**Work order:**
Transcribe the lines from the start of the data below through the line with "CanGameRunIfServiceFailed | System.Boolean | Public |", word for word and nothing more.

____________

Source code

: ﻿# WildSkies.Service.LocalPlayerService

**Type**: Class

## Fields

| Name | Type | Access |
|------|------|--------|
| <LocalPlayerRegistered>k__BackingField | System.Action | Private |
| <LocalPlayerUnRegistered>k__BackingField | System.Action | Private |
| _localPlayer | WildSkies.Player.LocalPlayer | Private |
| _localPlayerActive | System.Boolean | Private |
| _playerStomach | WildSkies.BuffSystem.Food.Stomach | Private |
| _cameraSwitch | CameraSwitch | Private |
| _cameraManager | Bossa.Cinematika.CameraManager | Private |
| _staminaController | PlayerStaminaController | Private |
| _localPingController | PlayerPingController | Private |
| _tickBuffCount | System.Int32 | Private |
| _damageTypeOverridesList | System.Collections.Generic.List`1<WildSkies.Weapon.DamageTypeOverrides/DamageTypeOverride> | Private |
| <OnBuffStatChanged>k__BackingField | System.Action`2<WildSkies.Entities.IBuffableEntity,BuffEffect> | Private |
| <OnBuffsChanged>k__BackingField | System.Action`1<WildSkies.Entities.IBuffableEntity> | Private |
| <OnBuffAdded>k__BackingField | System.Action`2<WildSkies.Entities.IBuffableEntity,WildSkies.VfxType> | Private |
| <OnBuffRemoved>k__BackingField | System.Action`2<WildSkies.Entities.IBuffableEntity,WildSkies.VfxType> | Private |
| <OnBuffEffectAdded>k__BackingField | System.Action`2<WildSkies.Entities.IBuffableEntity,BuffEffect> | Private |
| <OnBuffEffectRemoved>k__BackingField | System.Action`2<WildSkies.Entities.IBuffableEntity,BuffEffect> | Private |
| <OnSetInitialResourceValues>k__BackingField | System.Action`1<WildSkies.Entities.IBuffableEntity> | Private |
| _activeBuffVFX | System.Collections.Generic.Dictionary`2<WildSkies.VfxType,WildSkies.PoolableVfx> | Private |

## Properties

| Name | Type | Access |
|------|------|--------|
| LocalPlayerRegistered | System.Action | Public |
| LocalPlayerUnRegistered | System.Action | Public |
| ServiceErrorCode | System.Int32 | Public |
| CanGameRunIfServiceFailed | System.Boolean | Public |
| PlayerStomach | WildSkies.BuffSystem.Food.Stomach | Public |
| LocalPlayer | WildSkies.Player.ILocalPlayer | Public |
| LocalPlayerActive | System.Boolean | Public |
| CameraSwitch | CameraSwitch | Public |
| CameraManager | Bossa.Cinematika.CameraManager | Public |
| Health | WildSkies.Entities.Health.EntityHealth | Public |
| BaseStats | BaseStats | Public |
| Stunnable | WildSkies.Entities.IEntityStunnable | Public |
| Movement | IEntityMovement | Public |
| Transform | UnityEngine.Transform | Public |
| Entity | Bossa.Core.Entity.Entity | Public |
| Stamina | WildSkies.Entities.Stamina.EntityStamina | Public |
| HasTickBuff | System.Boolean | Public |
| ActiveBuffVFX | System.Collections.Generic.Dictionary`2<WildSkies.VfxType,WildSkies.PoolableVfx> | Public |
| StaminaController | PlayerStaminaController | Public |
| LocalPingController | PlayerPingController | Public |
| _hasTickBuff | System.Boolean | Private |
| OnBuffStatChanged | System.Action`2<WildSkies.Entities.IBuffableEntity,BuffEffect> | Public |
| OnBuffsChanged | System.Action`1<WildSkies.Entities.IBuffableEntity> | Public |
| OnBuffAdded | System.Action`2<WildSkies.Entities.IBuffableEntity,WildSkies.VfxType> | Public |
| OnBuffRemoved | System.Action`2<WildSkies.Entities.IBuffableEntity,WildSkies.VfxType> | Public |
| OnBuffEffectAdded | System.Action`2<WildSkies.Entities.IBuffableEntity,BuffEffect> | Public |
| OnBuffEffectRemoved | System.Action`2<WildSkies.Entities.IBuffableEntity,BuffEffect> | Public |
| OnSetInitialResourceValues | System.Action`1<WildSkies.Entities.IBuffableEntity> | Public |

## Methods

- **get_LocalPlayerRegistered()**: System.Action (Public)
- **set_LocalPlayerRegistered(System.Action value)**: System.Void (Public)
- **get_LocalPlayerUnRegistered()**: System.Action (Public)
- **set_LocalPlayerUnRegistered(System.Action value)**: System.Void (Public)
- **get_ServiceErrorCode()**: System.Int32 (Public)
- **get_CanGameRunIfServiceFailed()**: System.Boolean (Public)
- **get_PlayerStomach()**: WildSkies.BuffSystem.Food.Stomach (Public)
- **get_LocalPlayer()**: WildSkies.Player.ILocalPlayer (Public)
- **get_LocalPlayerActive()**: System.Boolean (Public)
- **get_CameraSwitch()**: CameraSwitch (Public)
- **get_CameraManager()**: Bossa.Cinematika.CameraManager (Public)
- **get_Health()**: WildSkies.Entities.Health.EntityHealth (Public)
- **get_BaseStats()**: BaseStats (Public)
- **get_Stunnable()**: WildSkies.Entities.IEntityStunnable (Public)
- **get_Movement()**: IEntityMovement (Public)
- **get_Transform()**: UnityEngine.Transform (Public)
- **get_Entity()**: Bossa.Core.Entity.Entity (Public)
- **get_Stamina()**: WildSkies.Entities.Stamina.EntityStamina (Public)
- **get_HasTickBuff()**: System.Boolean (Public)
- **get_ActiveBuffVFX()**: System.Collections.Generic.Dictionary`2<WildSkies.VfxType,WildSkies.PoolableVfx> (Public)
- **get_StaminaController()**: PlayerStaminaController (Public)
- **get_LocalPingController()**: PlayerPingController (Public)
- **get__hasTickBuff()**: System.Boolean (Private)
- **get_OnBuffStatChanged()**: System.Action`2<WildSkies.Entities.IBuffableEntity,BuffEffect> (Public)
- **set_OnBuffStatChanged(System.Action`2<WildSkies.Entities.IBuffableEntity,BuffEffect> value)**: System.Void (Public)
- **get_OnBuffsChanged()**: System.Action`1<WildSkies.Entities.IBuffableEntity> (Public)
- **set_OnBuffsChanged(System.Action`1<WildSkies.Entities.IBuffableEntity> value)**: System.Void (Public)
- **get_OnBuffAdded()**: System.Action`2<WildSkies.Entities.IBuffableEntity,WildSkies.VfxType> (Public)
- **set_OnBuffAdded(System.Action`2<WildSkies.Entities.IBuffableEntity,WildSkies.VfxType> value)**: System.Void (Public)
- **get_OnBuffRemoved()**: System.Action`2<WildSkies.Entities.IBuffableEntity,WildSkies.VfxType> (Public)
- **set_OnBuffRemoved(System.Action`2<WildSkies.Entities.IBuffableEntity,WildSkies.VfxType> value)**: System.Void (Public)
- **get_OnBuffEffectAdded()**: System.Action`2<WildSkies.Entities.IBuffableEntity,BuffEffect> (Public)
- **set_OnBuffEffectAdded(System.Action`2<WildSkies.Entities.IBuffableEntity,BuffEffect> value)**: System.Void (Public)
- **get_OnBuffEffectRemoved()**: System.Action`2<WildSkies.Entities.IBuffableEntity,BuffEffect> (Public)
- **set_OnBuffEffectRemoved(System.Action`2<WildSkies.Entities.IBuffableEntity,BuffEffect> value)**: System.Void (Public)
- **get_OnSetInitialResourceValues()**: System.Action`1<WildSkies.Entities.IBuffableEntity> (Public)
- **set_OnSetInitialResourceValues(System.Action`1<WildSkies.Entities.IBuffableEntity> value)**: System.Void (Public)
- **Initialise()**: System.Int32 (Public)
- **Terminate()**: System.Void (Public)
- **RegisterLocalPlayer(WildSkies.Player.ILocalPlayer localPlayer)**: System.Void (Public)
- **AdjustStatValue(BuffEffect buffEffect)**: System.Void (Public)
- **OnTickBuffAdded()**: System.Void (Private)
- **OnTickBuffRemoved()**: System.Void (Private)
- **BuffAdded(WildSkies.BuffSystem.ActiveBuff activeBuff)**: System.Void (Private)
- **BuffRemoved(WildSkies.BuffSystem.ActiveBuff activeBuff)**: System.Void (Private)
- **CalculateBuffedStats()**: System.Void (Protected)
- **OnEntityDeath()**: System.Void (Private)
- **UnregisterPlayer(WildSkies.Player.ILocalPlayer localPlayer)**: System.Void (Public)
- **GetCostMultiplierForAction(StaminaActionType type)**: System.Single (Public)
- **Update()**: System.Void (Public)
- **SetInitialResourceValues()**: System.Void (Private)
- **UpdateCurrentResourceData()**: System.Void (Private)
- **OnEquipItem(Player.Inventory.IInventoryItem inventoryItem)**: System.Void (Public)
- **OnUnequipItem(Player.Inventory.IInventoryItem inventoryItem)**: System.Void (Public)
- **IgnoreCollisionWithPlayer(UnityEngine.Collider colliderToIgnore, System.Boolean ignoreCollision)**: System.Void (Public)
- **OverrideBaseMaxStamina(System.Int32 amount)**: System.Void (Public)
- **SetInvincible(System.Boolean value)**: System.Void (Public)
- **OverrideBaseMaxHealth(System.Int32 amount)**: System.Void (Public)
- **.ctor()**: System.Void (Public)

____________

**Result of this task:**
Source code

: ﻿# WildSkies.Service.LocalPlayerService

**Type**: Class

## Fields

| Name | Type | Access |
|------|------|--------|
| <LocalPlayerRegistered>k__BackingField | System.Action | Private |
| <LocalPlayerUnRegistered>k__BackingField | System.Action | Private |
| _localPlayer | WildSkies.Player.LocalPlayer | Private |
| _localPlayerActive | System.Boolean | Private |
| _playerStomach | WildSkies.BuffSystem.Food.Stomach | Private |
| _cameraSwitch | CameraSwitch | Private |
| _cameraManager | Bossa.Cinematika.CameraManager | Private |
| _staminaController | PlayerStaminaController | Private |
| _localPingController | PlayerPingController | Private |
| _tickBuffCount | System.Int32 | Private |
| _damageTypeOverridesList | System.Collections.Generic.List`1<WildSkies.Weapon.DamageTypeOverrides/DamageTypeOverride> | Private |
| <OnBuffStatChanged>k__BackingField | System.Action`2<WildSkies.Entities.IBuffableEntity,BuffEffect> | Private |
| <OnBuffsChanged>k__BackingField | System.Action`1<WildSkies.Entities.IBuffableEntity> | Private |
| <OnBuffAdded>k__BackingField | System.Action`2<WildSkies.Entities.IBuffableEntity,WildSkies.VfxType> | Private |
| <OnBuffRemoved>k__BackingField | System.Action`2<WildSkies.Entities.IBuffableEntity,WildSkies.VfxType> | Private |
| <OnBuffEffectAdded>k__BackingField | System.Action`2<WildSkies.Entities.IBuffableEntity,BuffEffect> | Private |
| <OnBuffEffectRemoved>k__BackingField | System.Action`2<WildSkies.Entities.IBuffableEntity,BuffEffect> | Private |
| <OnSetInitialResourceValues>k__BackingField | System.Action`1<WildSkies.Entities.IBuffableEntity> | Private |
| _activeBuffVFX | System.Collections.Generic.Dictionary`2<WildSkies.VfxType,WildSkies.PoolableVfx> | Private |

## Properties

| Name | Type | Access |
|------|------|--------|
| LocalPlayerRegistered | System.Action | Public |
| LocalPlayerUnRegistered | System.Action | Public |
| ServiceErrorCode | System.Int32 | Public |
| CanGameRunIfServiceFailed | System.Boolean | Public |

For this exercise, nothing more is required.